PROBLEM REQUIREMENTS
How do the lines below between the ones holding "- **Hosted Zones**: Where" and "- Click on **Register", inclusive, read? Give them again exactly, with no other lines.

*** RECORDS PROVIDED ***

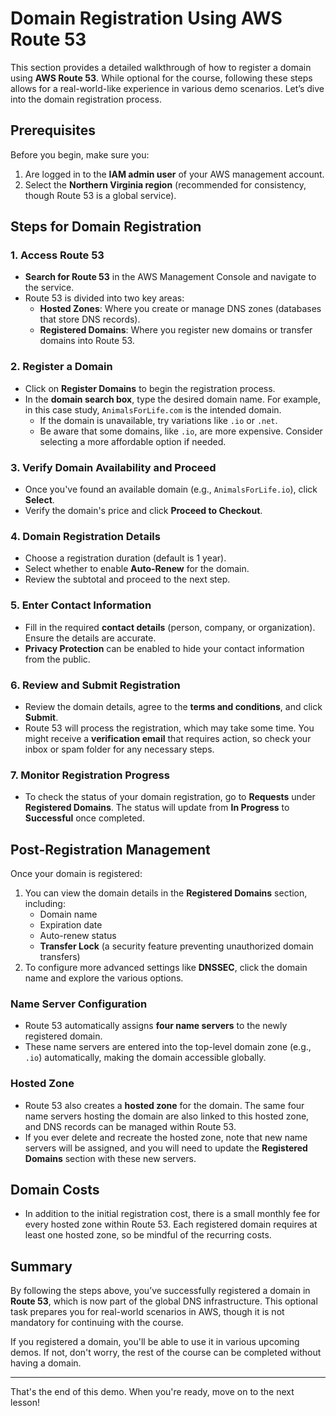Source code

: # Domain Registration Using AWS Route 53

This section provides a detailed walkthrough of how to register a domain using **AWS Route 53**. While optional for the course, following these steps allows for a real-world-like experience in various demo scenarios. Let’s dive into the domain registration process.

## Prerequisites

Before you begin, make sure you:

1. Are logged in to the **IAM admin user** of your AWS management account.
2. Select the **Northern Virginia region** (recommended for consistency, though Route 53 is a global service).

## Steps for Domain Registration

### 1. Access Route 53

- **Search for Route 53** in the AWS Management Console and navigate to the service.
- Route 53 is divided into two key areas:
  - **Hosted Zones**: Where you create or manage DNS zones (databases that store DNS records).
  - **Registered Domains**: Where you register new domains or transfer domains into Route 53.

### 2. Register a Domain

- Click on **Register Domains** to begin the registration process.
- In the **domain search box**, type the desired domain name. For example, in this case study, `AnimalsForLife.com` is the intended domain.
  - If the domain is unavailable, try variations like `.io` or `.net`.
  - Be aware that some domains, like `.io`, are more expensive. Consider selecting a more affordable option if needed.

### 3. Verify Domain Availability and Proceed

- Once you've found an available domain (e.g., `AnimalsForLife.io`), click **Select**.
- Verify the domain's price and click **Proceed to Checkout**.

### 4. Domain Registration Details

- Choose a registration duration (default is 1 year).
- Select whether to enable **Auto-Renew** for the domain.
- Review the subtotal and proceed to the next step.

### 5. Enter Contact Information

- Fill in the required **contact details** (person, company, or organization). Ensure the details are accurate.
- **Privacy Protection** can be enabled to hide your contact information from the public.

### 6. Review and Submit Registration

- Review the domain details, agree to the **terms and conditions**, and click **Submit**.
- Route 53 will process the registration, which may take some time. You might receive a **verification email** that requires action, so check your inbox or spam folder for any necessary steps.

### 7. Monitor Registration Progress

- To check the status of your domain registration, go to **Requests** under **Registered Domains**. The status will update from **In Progress** to **Successful** once completed.

## Post-Registration Management

Once your domain is registered:

1. You can view the domain details in the **Registered Domains** section, including:
   - Domain name
   - Expiration date
   - Auto-renew status
   - **Transfer Lock** (a security feature preventing unauthorized domain transfers)
2. To configure more advanced settings like **DNSSEC**, click the domain name and explore the various options.

### Name Server Configuration

- Route 53 automatically assigns **four name servers** to the newly registered domain.
- These name servers are entered into the top-level domain zone (e.g., `.io`) automatically, making the domain accessible globally.

### Hosted Zone

- Route 53 also creates a **hosted zone** for the domain. The same four name servers hosting the domain are also linked to this hosted zone, and DNS records can be managed within Route 53.
- If you ever delete and recreate the hosted zone, note that new name servers will be assigned, and you will need to update the **Registered Domains** section with these new servers.

## Domain Costs

- In addition to the initial registration cost, there is a small monthly fee for every hosted zone within Route 53. Each registered domain requires at least one hosted zone, so be mindful of the recurring costs.

## Summary

By following the steps above, you’ve successfully registered a domain in **Route 53**, which is now part of the global DNS infrastructure. This optional task prepares you for real-world scenarios in AWS, though it is not mandatory for continuing with the course.

If you registered a domain, you'll be able to use it in various upcoming demos. If not, don't worry, the rest of the course can be completed without having a domain.

---

That's the end of this demo. When you're ready, move on to the next lesson!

*** End of RECORDS PROVIDED ***

RESPONSE BELOW
  - **Hosted Zones**: Where you create or manage DNS zones (databases that store DNS records).
  - **Registered Domains**: Where you register new domains or transfer domains into Route 53.

### 2. Register a Domain

- Click on **Register Domains** to begin the registration process.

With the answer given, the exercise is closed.